Of course, to develop your guidance strategy you first need to assess how much visibility you have into your company’s financial results. IPOs are exciting and you should absolutely exhibit enthusiasm for your firm’s future prospects. However, if your financial forecasts are less than clear, you may wish to keep your guidance broad until you develop greater insight into the near-term business fluctuations.  

Finally, set expectations with the following in mind: your first earnings announcements following IPO will be closely watched to see how the company’s performance matches expectations set during the roadshow and how the management team characterizes the firm’s performance.

5. Stay consistent.

Consistency may be the single most important factor when telling your IPO story. It’s easy to get tunnel vision with all of the financial filings and discussions during an IPO process. But don’t forget that the company is communicating with the public in other venues—media relations, public affairs, government relations, sales teams are all speaking with key stakeholders.
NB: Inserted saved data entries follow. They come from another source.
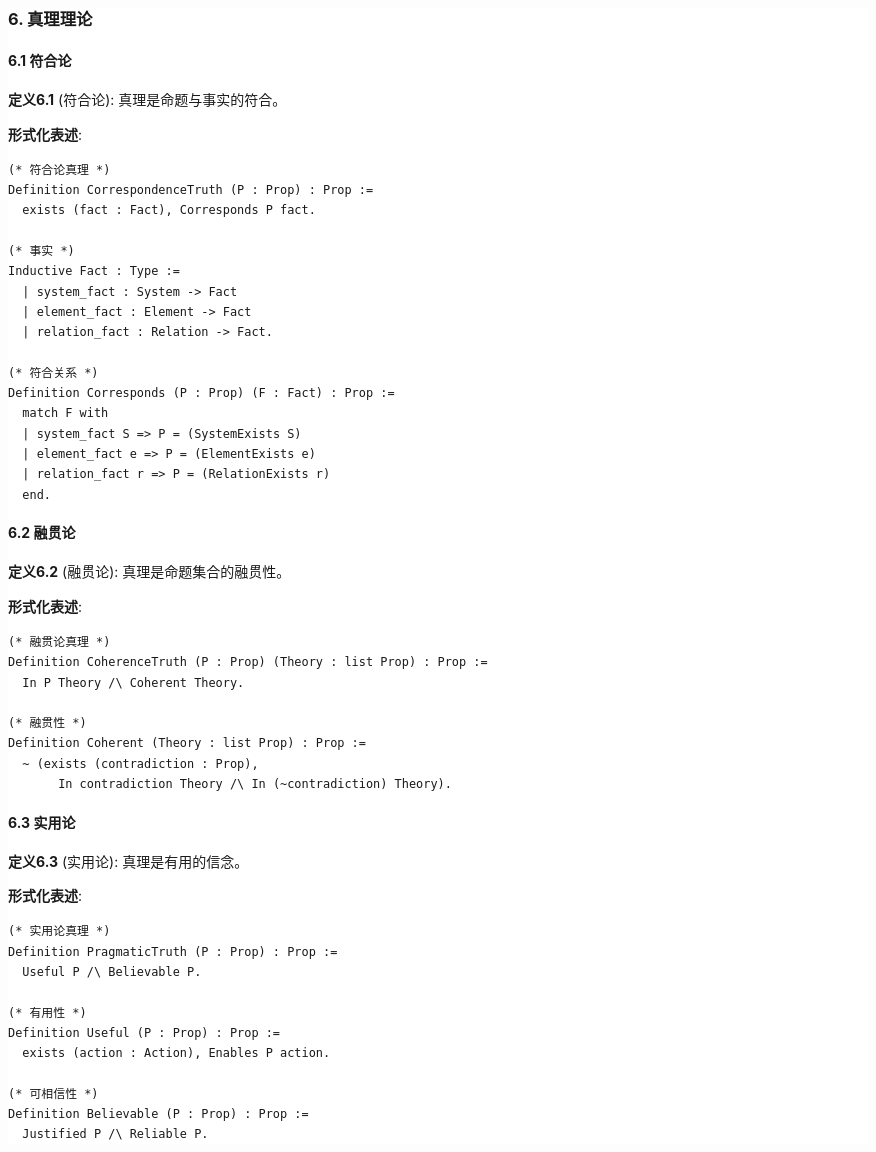 ### 6. 真理理论

#### 6.1 符合论

**定义6.1** (符合论):
真理是命题与事实的符合。

**形式化表述**:

```coq
(* 符合论真理 *)
Definition CorrespondenceTruth (P : Prop) : Prop :=
  exists (fact : Fact), Corresponds P fact.

(* 事实 *)
Inductive Fact : Type :=
  | system_fact : System -> Fact
  | element_fact : Element -> Fact
  | relation_fact : Relation -> Fact.

(* 符合关系 *)
Definition Corresponds (P : Prop) (F : Fact) : Prop :=
  match F with
  | system_fact S => P = (SystemExists S)
  | element_fact e => P = (ElementExists e)
  | relation_fact r => P = (RelationExists r)
  end.
```

#### 6.2 融贯论

**定义6.2** (融贯论):
真理是命题集合的融贯性。

**形式化表述**:

```coq
(* 融贯论真理 *)
Definition CoherenceTruth (P : Prop) (Theory : list Prop) : Prop :=
  In P Theory /\ Coherent Theory.

(* 融贯性 *)
Definition Coherent (Theory : list Prop) : Prop :=
  ~ (exists (contradiction : Prop), 
       In contradiction Theory /\ In (~contradiction) Theory).
```

#### 6.3 实用论

**定义6.3** (实用论):
真理是有用的信念。

**形式化表述**:

```coq
(* 实用论真理 *)
Definition PragmaticTruth (P : Prop) : Prop :=
  Useful P /\ Believable P.

(* 有用性 *)
Definition Useful (P : Prop) : Prop :=
  exists (action : Action), Enables P action.

(* 可相信性 *)
Definition Believable (P : Prop) : Prop :=
  Justified P /\ Reliable P.
```
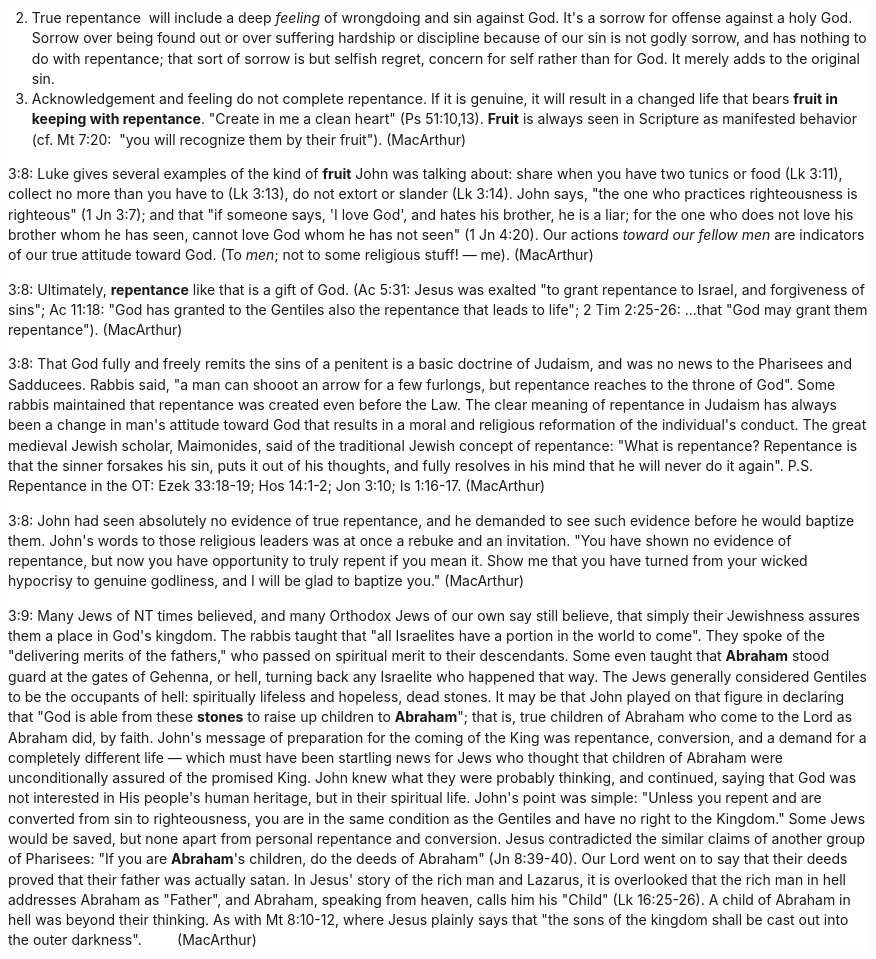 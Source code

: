 2. True repentance  will include a deep *feeling* of wrongdoing and sin against God. It's a sorrow for offense against a holy God. Sorrow over being found out or over suffering hardship or discipline because of our sin is not godly sorrow, and has nothing to do with repentance; that sort of sorrow is but selfish regret, concern for self rather than for God. It merely adds to the original sin.
3. Acknowledgement and feeling do not complete repentance. If it is genuine, it will result in a changed life that bears **fruit in keeping with repentance**. "Create in me a clean heart" (Ps 51:10,13). **Fruit** is always seen in Scripture as manifested behavior (cf. Mt 7:20:  "you will recognize them by their fruit").
(MacArthur)

3:8: Luke gives several examples of the kind of **fruit** John was talking about: share when you have two tunics or food (Lk 3:11), collect no more than you have to (Lk 3:13), do not extort or slander (Lk 3:14). John says, "the one who practices righteousness is righteous" (1 Jn 3:7); and that "if someone says, 'I love God', and hates his brother, he is a liar; for the one who does not love his brother whom he has seen, cannot love God whom he has not seen" (1 Jn 4:20). Our actions *toward our fellow men* are indicators of our true attitude toward God. (To *men*; not to some religious stuff! — me). (MacArthur)

3:8: Ultimately, **repentance** like that is a gift of God. (Ac 5:31: Jesus was exalted "to grant repentance to Israel, and forgiveness of sins"; Ac 11:18: "God has granted to the Gentiles also the repentance that leads to life"; 2 Tim 2:25-26: ...that "God may grant them repentance"). (MacArthur)

3:8: That God fully and freely remits the sins of a penitent is a basic doctrine of Judaism, and was no news to the Pharisees and Sadducees. Rabbis said, "a man can shooot an arrow for a few furlongs, but repentance reaches to the throne of God". Some rabbis maintained that repentance was created even before the Law. The clear meaning of repentance in Judaism has always been a change in man's attitude toward God that results in a moral and religious reformation of the individual's conduct. The great medieval Jewish scholar, Maimonides, said of the traditional Jewish concept of repentance: "What is repentance? Repentance is that the sinner forsakes his sin, puts it out of his thoughts, and fully resolves in his mind that he will never do it again".
P.S. Repentance in the OT: Ezek 33:18-19; Hos 14:1-2; Jon 3:10; Is 1:16-17. 
(MacArthur)

3:8: John had seen absolutely no evidence of true repentance, and he demanded to see such evidence before he would baptize them. John's words to those religious leaders was at once a rebuke and an invitation. "You have shown no evidence of repentance, but now you have opportunity to truly repent if you mean it. Show me that you have turned from your wicked hypocrisy to genuine godliness, and I will be glad to baptize you." (MacArthur)

3:9: Many Jews of NT times believed, and many Orthodox Jews of our own say still believe, that simply their Jewishness assures them a place in God's kingdom. The rabbis taught that "all Israelites have a portion in the world to come". They spoke of the "delivering merits of the fathers," who passed on spiritual merit to their descendants. Some even taught that **Abraham** stood guard at the gates of Gehenna, or hell, turning back any Israelite who happened that way.
The Jews generally considered Gentiles to be the occupants of hell: spiritually lifeless and hopeless, dead stones. It may be that John played on that figure in declaring that "God is able from these **stones** to raise up children to **Abraham**"; that is, true children of Abraham who come to the Lord as Abraham did, by faith.
John's message of preparation for the coming of the King was repentance, conversion, and a demand for a completely different life — which must have been startling news for Jews who thought that children of Abraham were unconditionally assured of the promised King. John knew what they were probably thinking, and continued, saying that God was not interested in His people's human heritage, but in their spiritual life. John's point was simple: "Unless you repent and are converted from sin to righteousness, you are in the same condition as the Gentiles and have no right to the Kingdom." Some Jews would be saved, but none apart from personal repentance and conversion.
Jesus contradicted the similar claims of another group of Pharisees: "If you are **Abraham**'s children, do the deeds of Abraham" (Jn 8:39-40). Our Lord went on to say that their deeds proved that their father was actually satan. In Jesus' story of the rich man and Lazarus, it is overlooked that the rich man in hell addresses Abraham as "Father", and Abraham, speaking from heaven, calls him his "Child" (Lk 16:25-26). A child of Abraham in hell was beyond their thinking. As with Mt 8:10-12, where Jesus plainly says that "the sons of the kingdom shall be cast out into the outer darkness".        
(MacArthur)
So, it’s worth the time to review press releases, websites, fact sheets, blogs, social media posts, and even executive biographies to ensure consistent disclosure.

Take the time to set up internal processes to review existing communications and maintain a consistent message across all communications channels as part of your IPO roadmap. Investors, customers, and journalists can (and do) conduct due diligence on companies. In the era of the Internet and social media, all communications are instantly available across your audiences. They aren’t likely to easily forgive and forget.

Once you’ve decided to go public, the fun—and by “fun” I obviously mean “serious work”— really begins. But you know that. You wouldn’t be here if you shied away from taking bold action and bold action requires serious work. It also involves coordinating moving parts. And, we don’t mean to brag, but at Audacia that’s kind of our superpower.